Search term "each": please copy every line of the records below that contains it.

□ □ □

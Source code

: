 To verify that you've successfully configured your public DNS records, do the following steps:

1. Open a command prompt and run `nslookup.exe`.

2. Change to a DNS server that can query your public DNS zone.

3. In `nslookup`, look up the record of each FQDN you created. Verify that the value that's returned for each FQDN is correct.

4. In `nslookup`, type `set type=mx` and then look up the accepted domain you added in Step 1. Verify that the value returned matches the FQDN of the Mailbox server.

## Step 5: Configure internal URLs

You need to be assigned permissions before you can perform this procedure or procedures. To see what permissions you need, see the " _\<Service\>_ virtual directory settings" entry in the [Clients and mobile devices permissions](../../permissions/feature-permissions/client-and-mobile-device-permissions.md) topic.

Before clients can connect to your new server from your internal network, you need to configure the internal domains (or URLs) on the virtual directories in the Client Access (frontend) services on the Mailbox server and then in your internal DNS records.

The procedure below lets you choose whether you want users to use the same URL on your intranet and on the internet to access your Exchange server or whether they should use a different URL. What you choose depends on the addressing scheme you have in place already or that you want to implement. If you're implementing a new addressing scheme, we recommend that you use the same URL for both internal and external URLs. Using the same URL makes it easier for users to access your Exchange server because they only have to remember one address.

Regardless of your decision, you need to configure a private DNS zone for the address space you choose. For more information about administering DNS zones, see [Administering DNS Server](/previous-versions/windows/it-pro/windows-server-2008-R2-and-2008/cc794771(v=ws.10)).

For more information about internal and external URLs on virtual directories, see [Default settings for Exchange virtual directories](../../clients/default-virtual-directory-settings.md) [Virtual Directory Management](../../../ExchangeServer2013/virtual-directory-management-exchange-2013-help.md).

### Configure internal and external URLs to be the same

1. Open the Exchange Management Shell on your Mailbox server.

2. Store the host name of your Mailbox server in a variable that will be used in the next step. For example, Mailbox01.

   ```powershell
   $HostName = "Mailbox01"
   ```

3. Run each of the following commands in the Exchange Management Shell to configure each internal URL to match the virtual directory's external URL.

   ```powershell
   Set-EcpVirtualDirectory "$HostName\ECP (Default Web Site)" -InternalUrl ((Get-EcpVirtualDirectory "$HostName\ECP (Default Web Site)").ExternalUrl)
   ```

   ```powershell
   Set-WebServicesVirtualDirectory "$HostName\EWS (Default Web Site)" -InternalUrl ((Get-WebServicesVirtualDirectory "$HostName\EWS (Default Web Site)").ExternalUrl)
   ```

□ □ □

* [Task answer]:
3. In `nslookup`, look up the record of each FQDN you created. Verify that the value that's returned for each FQDN is correct.
3. Run each of the following commands in the Exchange Management Shell to configure each internal URL to match the virtual directory's external URL.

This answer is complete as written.